Gov. Tom Corbett and PEMA director Glenn Cannon

Gov. Corbett and PEMA director Glenn Cannon brief the media on the flooding in central and northeastern PA.

Governor Corbett says the state faces a clear public health emergency.  “Sewage treatment plants, such as the one near Hershey, are underwater and no longer working,” Corbett says, “As you know flood water is toxic.”  The governor’s message was clear: stay out of the flood water unless you are being rescued. 

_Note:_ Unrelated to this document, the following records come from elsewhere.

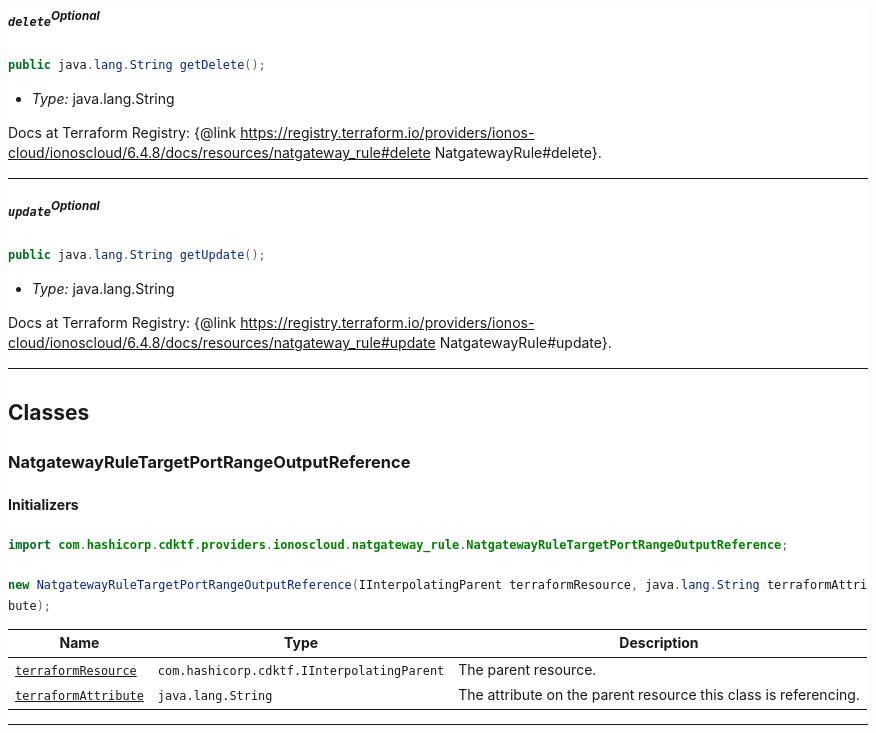 
##### `delete`<sup>Optional</sup> <a name="delete" id="@cdktf/provider-ionoscloud.natgatewayRule.NatgatewayRuleTimeouts.property.delete"></a>

```java
public java.lang.String getDelete();
```

- *Type:* java.lang.String

Docs at Terraform Registry: {@link https://registry.terraform.io/providers/ionos-cloud/ionoscloud/6.4.8/docs/resources/natgateway_rule#delete NatgatewayRule#delete}.

---

##### `update`<sup>Optional</sup> <a name="update" id="@cdktf/provider-ionoscloud.natgatewayRule.NatgatewayRuleTimeouts.property.update"></a>

```java
public java.lang.String getUpdate();
```

- *Type:* java.lang.String

Docs at Terraform Registry: {@link https://registry.terraform.io/providers/ionos-cloud/ionoscloud/6.4.8/docs/resources/natgateway_rule#update NatgatewayRule#update}.

---

## Classes <a name="Classes" id="Classes"></a>

### NatgatewayRuleTargetPortRangeOutputReference <a name="NatgatewayRuleTargetPortRangeOutputReference" id="@cdktf/provider-ionoscloud.natgatewayRule.NatgatewayRuleTargetPortRangeOutputReference"></a>

#### Initializers <a name="Initializers" id="@cdktf/provider-ionoscloud.natgatewayRule.NatgatewayRuleTargetPortRangeOutputReference.Initializer"></a>

```java
import com.hashicorp.cdktf.providers.ionoscloud.natgateway_rule.NatgatewayRuleTargetPortRangeOutputReference;

new NatgatewayRuleTargetPortRangeOutputReference(IInterpolatingParent terraformResource, java.lang.String terraformAttribute);
```

| **Name** | **Type** | **Description** |
| --- | --- | --- |
| <code><a href="#@cdktf/provider-ionoscloud.natgatewayRule.NatgatewayRuleTargetPortRangeOutputReference.Initializer.parameter.terraformResource">terraformResource</a></code> | <code>com.hashicorp.cdktf.IInterpolatingParent</code> | The parent resource. |
| <code><a href="#@cdktf/provider-ionoscloud.natgatewayRule.NatgatewayRuleTargetPortRangeOutputReference.Initializer.parameter.terraformAttribute">terraformAttribute</a></code> | <code>java.lang.String</code> | The attribute on the parent resource this class is referencing. |

---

So far three deaths have been attributed to the flooding.  Two of those deaths are in Lancaster County; the third is in Dauphin County, though PEMA director Glenn Cannon says they are as of yet unconfirmed.  Almost every town along the Susquehanna River has experienced flooding, but the situation is expected to only get worse until the river crests

By Friday morning, 1,200 National Guard troops will have been activated.  400 of them are already assisting in the evacuation and protection of thousands of Wilkes-Barre residents, who are evacuating low-lying areas.  Governor Corbett has been in contact with federal officials, and says FEMA is flying in pallets full of water and MRE’s (meals, ready-to-eat).  The supplies are being dropped off at Ft. Indiantown Gap, and will be distributed to the county level as needed.

Remnants of Lee Cause Flooding in Pennsylvania, Rivers Could Hit Major Flood Levels

It has been a day of flash flooding, periods of drenching rain and water rescues for parts of the state, with some of the worst problems on either side of the Susquehanna.   The remnants of Tropical Storm Lee have been pushing streams and creeks over their banks and overloading drainage systems.  By mid-morning, some areas near Harrisburg had gotten almost 6 inches of rain, with 7 reported in Bethlehem and near Dover in York County.

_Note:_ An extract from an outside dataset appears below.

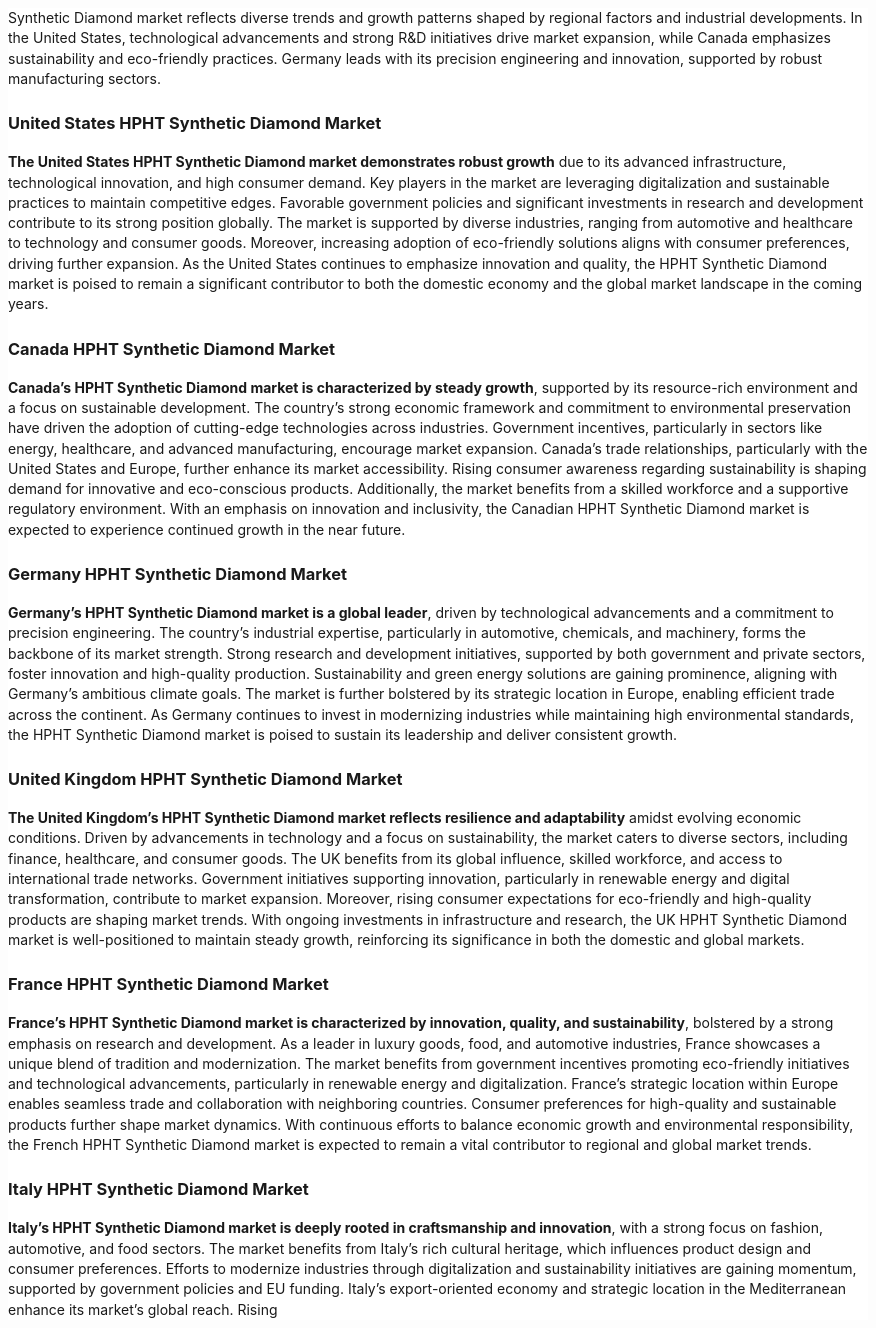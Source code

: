 Synthetic Diamond market reflects diverse trends and growth patterns shaped by regional factors and industrial developments. In the United States, technological advancements and strong R&amp;D initiatives drive market expansion, while Canada emphasizes sustainability and eco-friendly practices. Germany leads with its precision engineering and innovation, supported by robust manufacturing sectors.</span></em></p></blockquote><h3><strong>United States HPHT Synthetic Diamond Market</strong></h3><p><strong>The United States HPHT Synthetic Diamond market demonstrates robust growth</strong> due to its advanced infrastructure, technological innovation, and high consumer demand. Key players in the market are leveraging digitalization and sustainable practices to maintain competitive edges. Favorable government policies and significant investments in research and development contribute to its strong position globally. The market is supported by diverse industries, ranging from automotive and healthcare to technology and consumer goods. Moreover, increasing adoption of eco-friendly solutions aligns with consumer preferences, driving further expansion. As the United States continues to emphasize innovation and quality, the HPHT Synthetic Diamond market is poised to remain a significant contributor to both the domestic economy and the global market landscape in the coming years.</p><h3><strong>Canada HPHT Synthetic Diamond Market</strong></h3><p><strong>Canada&rsquo;s HPHT Synthetic Diamond market is characterized by steady growth</strong>, supported by its resource-rich environment and a focus on sustainable development. The country&rsquo;s strong economic framework and commitment to environmental preservation have driven the adoption of cutting-edge technologies across industries. Government incentives, particularly in sectors like energy, healthcare, and advanced manufacturing, encourage market expansion. Canada&rsquo;s trade relationships, particularly with the United States and Europe, further enhance its market accessibility. Rising consumer awareness regarding sustainability is shaping demand for innovative and eco-conscious products. Additionally, the market benefits from a skilled workforce and a supportive regulatory environment. With an emphasis on innovation and inclusivity, the Canadian HPHT Synthetic Diamond market is expected to experience continued growth in the near future.</p><h3><strong>Germany HPHT Synthetic Diamond Market</strong></h3><p><strong>Germany&rsquo;s HPHT Synthetic Diamond market is a global leader</strong>, driven by technological advancements and a commitment to precision engineering. The country&rsquo;s industrial expertise, particularly in automotive, chemicals, and machinery, forms the backbone of its market strength. Strong research and development initiatives, supported by both government and private sectors, foster innovation and high-quality production. Sustainability and green energy solutions are gaining prominence, aligning with Germany&rsquo;s ambitious climate goals. The market is further bolstered by its strategic location in Europe, enabling efficient trade across the continent. As Germany continues to invest in modernizing industries while maintaining high environmental standards, the HPHT Synthetic Diamond market is poised to sustain its leadership and deliver consistent growth.</p><h3><strong>United Kingdom HPHT Synthetic Diamond Market</strong></h3><p><strong>The United Kingdom&rsquo;s HPHT Synthetic Diamond market reflects resilience and adaptability</strong> amidst evolving economic conditions. Driven by advancements in technology and a focus on sustainability, the market caters to diverse sectors, including finance, healthcare, and consumer goods. The UK benefits from its global influence, skilled workforce, and access to international trade networks. Government initiatives supporting innovation, particularly in renewable energy and digital transformation, contribute to market expansion. Moreover, rising consumer expectations for eco-friendly and high-quality products are shaping market trends. With ongoing investments in infrastructure and research, the UK HPHT Synthetic Diamond market is well-positioned to maintain steady growth, reinforcing its significance in both the domestic and global markets.</p><h3><strong>France HPHT Synthetic Diamond Market</strong></h3><p><strong>France&rsquo;s HPHT Synthetic Diamond market is characterized by innovation, quality, and sustainability</strong>, bolstered by a strong emphasis on research and development. As a leader in luxury goods, food, and automotive industries, France showcases a unique blend of tradition and modernization. The market benefits from government incentives promoting eco-friendly initiatives and technological advancements, particularly in renewable energy and digitalization. France&rsquo;s strategic location within Europe enables seamless trade and collaboration with neighboring countries. Consumer preferences for high-quality and sustainable products further shape market dynamics. With continuous efforts to balance economic growth and environmental responsibility, the French HPHT Synthetic Diamond market is expected to remain a vital contributor to regional and global market trends.</p><h3><strong>Italy HPHT Synthetic Diamond Market</strong></h3><p><strong>Italy&rsquo;s HPHT Synthetic Diamond market is deeply rooted in craftsmanship and innovation</strong>, with a strong focus on fashion, automotive, and food sectors. The market benefits from Italy&rsquo;s rich cultural heritage, which influences product design and consumer preferences. Efforts to modernize industries through digitalization and sustainability initiatives are gaining momentum, supported by government policies and EU funding. Italy&rsquo;s export-oriented economy and strategic location in the Mediterranean enhance its market&rsquo;s global reach. Rising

Peter Young, warning coordination Meteorologist at the National Weather Service in State College, says because the rain is associated with a tropical system, it has been coming in bands.  This means some areas are getting hit harder than others. Flood watches and warnings were issued for much of Central and Eastern Pennsylvania.

There is a risk of major flooding along the Susquehanna River if the forecast holds.  Ben Pratt, a Hydraulic engineer with the Susquehanna River Basin Commission, says the river should crest at Harrisburg by Friday evening.

Major flooding is also possible in Marietta to the south and Wilkes Barre to the north. Pratt says people who have interests or live along the river need to pay close attention to the forecast.

The Pennsylvania Emergency Management Agency has raised its readiness to level 2 at the Emergency Operation Center.  Officials have  brought in emergency preparedness liaison officers from key agencies such as the National Guard, State Police and PennDOT as they plan for the possibility of major flooding on the Susquehanna, Delaware and Juniata Rivers.